TASK TO CARRY OUT: Exclude the pictures, then copy word for word the lines running from the beginning of the records through the line with "including pixel validity".
*** Opening of DATA FOR ANALYSIS ***
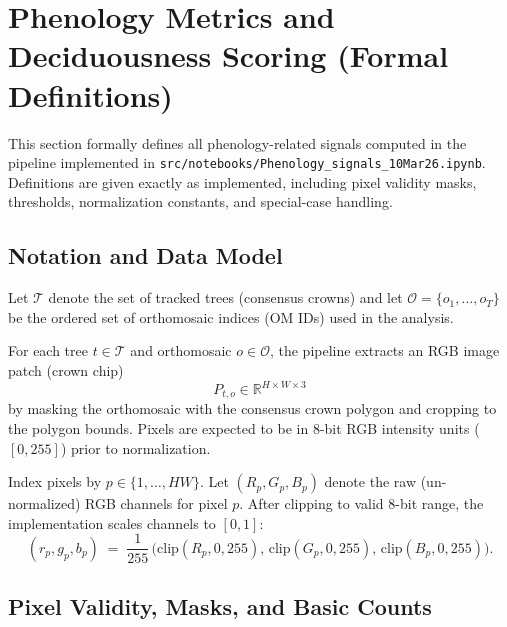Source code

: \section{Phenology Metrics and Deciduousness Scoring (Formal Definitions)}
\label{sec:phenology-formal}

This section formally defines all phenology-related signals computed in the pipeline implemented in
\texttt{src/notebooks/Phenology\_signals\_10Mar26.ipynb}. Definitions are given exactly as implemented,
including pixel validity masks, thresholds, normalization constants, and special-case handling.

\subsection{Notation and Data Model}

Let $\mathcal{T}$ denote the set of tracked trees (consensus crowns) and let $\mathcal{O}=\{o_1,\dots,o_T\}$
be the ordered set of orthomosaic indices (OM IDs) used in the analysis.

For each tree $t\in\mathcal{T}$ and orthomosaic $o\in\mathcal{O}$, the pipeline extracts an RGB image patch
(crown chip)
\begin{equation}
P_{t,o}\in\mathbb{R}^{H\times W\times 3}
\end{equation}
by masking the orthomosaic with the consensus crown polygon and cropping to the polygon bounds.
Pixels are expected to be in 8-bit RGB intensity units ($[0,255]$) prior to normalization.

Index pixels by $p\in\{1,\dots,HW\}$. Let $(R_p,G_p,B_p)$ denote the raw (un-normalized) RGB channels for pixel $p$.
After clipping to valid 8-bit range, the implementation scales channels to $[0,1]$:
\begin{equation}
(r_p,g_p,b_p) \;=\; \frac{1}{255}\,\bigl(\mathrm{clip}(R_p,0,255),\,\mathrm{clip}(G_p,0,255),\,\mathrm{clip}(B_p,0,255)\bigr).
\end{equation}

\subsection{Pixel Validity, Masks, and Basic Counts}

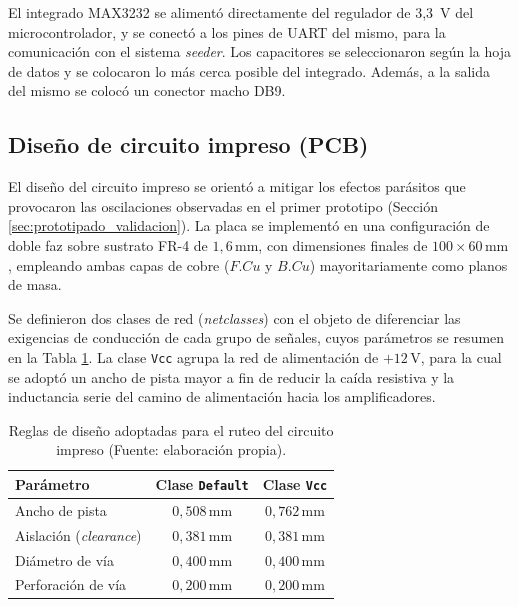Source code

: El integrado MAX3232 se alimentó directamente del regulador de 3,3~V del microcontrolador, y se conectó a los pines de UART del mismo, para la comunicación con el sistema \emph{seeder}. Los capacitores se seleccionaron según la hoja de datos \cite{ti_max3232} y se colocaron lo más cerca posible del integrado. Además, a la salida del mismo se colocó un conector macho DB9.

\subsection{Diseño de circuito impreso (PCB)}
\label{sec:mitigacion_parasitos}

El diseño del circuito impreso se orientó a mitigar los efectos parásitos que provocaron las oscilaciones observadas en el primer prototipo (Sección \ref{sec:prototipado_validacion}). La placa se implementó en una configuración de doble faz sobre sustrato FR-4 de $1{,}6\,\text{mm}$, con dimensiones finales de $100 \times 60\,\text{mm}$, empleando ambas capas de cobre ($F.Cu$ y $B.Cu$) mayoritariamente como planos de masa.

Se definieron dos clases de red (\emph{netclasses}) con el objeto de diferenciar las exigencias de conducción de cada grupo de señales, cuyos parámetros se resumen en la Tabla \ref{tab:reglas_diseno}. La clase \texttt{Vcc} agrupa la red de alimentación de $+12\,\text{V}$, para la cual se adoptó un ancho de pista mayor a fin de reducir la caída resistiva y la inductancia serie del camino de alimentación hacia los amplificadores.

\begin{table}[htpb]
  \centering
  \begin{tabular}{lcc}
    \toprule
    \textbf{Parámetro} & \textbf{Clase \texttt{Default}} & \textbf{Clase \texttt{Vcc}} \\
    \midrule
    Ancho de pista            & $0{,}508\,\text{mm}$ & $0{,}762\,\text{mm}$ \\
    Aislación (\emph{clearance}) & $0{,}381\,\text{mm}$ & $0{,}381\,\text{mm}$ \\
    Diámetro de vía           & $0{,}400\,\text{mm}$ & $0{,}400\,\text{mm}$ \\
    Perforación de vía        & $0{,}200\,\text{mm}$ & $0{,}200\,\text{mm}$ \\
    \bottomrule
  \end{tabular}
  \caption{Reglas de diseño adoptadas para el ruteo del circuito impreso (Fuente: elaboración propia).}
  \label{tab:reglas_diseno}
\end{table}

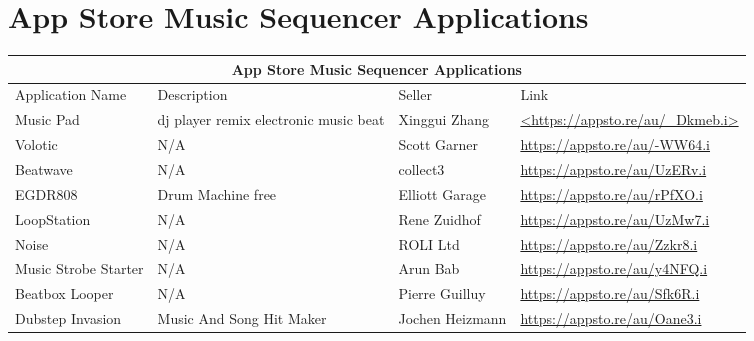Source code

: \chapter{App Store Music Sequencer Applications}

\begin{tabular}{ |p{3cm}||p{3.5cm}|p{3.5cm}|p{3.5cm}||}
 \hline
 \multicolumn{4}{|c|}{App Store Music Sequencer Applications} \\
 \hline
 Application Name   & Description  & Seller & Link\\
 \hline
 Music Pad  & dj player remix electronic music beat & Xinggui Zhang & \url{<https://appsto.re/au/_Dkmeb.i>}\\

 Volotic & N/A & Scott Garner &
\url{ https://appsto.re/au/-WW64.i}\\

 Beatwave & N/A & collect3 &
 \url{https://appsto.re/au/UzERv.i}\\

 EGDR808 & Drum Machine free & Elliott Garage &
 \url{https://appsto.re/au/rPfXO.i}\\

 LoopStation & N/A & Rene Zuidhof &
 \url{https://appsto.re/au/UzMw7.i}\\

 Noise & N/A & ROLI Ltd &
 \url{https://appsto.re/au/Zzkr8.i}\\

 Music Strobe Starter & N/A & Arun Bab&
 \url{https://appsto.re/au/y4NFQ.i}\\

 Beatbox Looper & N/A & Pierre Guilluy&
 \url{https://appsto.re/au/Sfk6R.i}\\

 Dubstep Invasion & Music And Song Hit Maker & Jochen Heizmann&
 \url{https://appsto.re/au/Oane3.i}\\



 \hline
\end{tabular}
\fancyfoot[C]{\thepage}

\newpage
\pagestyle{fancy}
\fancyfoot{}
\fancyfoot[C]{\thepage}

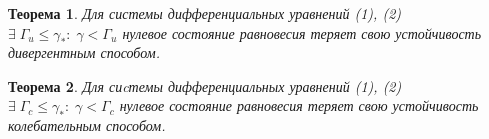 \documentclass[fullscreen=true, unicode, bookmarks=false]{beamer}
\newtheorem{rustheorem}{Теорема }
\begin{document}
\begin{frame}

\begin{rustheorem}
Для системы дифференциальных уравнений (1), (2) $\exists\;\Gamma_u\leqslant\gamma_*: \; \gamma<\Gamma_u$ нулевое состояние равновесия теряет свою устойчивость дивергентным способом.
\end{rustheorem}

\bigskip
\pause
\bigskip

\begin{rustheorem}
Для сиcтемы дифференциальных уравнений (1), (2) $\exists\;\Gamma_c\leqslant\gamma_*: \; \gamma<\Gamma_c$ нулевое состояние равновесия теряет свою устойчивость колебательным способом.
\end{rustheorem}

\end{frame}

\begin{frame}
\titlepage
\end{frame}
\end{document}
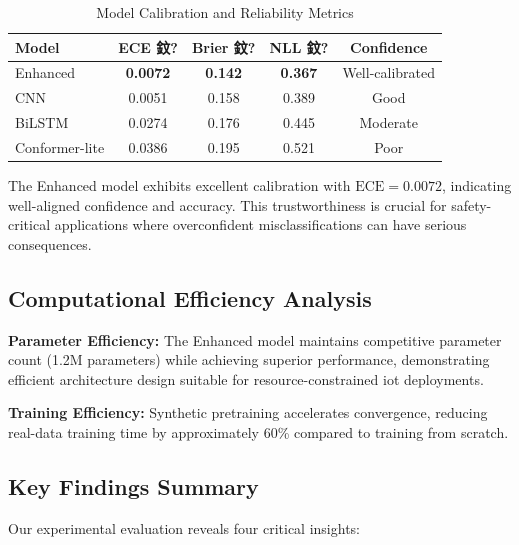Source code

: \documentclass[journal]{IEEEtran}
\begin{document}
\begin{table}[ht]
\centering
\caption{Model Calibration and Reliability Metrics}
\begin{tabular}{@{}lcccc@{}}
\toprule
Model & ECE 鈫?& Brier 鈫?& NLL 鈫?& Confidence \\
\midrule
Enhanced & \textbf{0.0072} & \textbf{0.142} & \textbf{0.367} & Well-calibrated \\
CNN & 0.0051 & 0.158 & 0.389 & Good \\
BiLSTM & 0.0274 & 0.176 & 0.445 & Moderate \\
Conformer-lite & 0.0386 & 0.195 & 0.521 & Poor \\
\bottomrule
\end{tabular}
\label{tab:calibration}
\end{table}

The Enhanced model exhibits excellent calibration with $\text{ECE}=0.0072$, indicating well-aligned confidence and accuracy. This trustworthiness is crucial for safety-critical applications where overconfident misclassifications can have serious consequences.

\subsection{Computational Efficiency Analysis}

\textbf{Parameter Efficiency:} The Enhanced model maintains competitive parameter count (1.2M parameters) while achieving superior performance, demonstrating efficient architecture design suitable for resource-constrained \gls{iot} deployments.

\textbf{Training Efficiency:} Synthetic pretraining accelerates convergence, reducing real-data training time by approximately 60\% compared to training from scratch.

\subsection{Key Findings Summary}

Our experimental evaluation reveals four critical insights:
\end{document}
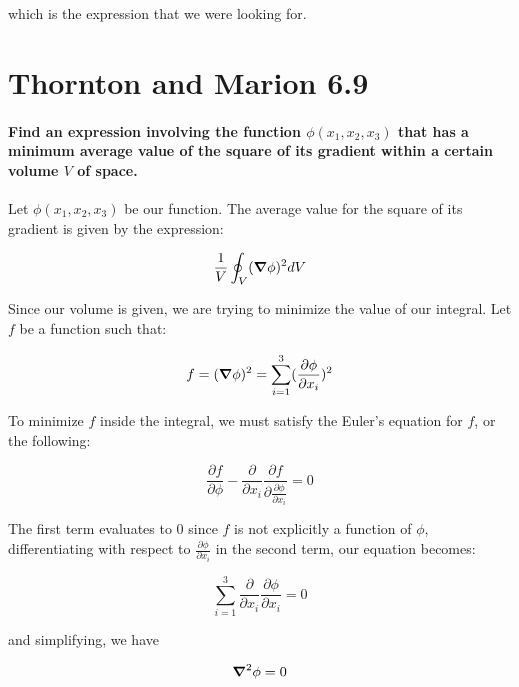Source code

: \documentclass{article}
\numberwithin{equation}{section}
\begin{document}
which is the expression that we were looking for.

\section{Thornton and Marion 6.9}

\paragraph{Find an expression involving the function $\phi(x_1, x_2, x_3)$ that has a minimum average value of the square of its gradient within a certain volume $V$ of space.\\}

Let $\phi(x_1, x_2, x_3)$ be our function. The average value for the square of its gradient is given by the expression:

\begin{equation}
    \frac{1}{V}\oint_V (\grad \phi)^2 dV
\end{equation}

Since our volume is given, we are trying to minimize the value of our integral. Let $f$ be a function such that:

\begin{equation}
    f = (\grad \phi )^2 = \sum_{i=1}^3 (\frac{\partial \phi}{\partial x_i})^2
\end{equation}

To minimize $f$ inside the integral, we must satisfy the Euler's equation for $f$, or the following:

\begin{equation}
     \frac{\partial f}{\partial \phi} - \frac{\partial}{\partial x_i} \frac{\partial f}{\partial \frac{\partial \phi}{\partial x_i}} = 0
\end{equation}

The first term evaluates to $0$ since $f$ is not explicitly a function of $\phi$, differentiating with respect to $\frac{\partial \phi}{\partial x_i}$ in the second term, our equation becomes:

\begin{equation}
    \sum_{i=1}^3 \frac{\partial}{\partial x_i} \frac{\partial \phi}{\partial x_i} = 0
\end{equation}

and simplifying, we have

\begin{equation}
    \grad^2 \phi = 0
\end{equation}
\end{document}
*** Close of DATA FOR ANALYSIS ***
RESPONSE BOX:
Source code

: \section{Phenology Metrics and Deciduousness Scoring (Formal Definitions)}
\label{sec:phenology-formal}

This section formally defines all phenology-related signals computed in the pipeline implemented in
\texttt{src/notebooks/Phenology\_signals\_10Mar26.ipynb}. Definitions are given exactly as implemented,
including pixel validity masks, thresholds, normalization constants, and special-case handling.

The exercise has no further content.